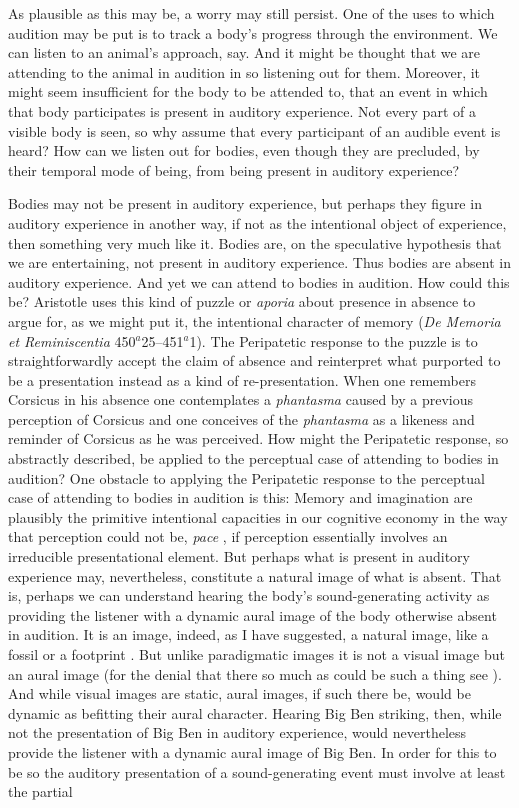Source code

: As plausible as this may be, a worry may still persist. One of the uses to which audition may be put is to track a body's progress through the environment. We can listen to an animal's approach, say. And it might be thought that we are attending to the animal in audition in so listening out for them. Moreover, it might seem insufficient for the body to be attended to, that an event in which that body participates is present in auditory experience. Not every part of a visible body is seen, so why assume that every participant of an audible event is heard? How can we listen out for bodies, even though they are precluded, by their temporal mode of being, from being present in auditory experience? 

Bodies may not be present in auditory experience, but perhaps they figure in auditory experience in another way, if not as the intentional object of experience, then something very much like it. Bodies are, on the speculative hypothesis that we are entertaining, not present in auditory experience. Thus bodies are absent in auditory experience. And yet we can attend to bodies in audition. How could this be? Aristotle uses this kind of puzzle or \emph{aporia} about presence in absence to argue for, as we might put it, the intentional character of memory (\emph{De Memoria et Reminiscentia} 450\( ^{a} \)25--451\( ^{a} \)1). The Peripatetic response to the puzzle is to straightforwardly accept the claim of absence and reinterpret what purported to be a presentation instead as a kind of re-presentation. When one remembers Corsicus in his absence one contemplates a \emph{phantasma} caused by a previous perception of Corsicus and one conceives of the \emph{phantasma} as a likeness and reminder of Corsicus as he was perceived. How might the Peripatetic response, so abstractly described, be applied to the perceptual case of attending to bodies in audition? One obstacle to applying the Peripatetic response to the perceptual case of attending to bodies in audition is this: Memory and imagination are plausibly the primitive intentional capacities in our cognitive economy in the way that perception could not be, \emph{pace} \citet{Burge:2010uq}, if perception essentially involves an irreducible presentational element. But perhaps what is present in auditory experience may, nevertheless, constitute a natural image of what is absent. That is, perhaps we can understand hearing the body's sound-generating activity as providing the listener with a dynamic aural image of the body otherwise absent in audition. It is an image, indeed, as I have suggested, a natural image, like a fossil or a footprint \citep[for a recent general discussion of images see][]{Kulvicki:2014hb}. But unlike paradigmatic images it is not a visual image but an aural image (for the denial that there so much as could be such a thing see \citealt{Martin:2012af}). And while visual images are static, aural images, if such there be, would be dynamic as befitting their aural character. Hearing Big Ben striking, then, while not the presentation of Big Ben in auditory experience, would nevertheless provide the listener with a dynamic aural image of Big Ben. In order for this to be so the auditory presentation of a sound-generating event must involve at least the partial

* * *

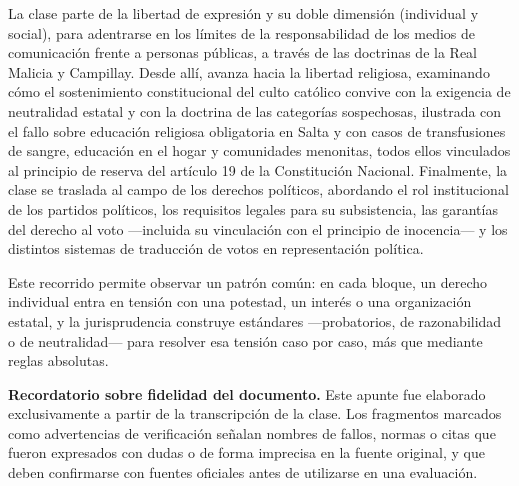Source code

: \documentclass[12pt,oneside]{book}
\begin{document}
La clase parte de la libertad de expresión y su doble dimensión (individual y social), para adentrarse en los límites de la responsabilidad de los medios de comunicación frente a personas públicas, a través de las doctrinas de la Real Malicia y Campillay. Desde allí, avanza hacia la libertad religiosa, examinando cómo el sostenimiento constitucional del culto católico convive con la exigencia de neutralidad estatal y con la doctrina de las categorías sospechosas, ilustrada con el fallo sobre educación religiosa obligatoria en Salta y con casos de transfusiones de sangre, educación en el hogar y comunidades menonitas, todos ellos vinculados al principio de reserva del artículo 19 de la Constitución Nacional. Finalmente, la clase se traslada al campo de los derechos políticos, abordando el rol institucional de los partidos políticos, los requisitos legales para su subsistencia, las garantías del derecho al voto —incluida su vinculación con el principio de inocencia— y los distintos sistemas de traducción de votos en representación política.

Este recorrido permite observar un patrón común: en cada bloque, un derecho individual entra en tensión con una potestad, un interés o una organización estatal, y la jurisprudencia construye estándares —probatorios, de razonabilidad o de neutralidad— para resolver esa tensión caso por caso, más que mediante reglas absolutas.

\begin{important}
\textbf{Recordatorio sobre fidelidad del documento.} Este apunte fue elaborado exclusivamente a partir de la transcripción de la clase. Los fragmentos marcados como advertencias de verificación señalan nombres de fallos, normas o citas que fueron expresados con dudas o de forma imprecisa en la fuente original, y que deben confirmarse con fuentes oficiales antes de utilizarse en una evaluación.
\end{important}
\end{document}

* * *

> [What to work on] Write only the number of lines in the listing that include "neutralidad".

> [Answer section] 2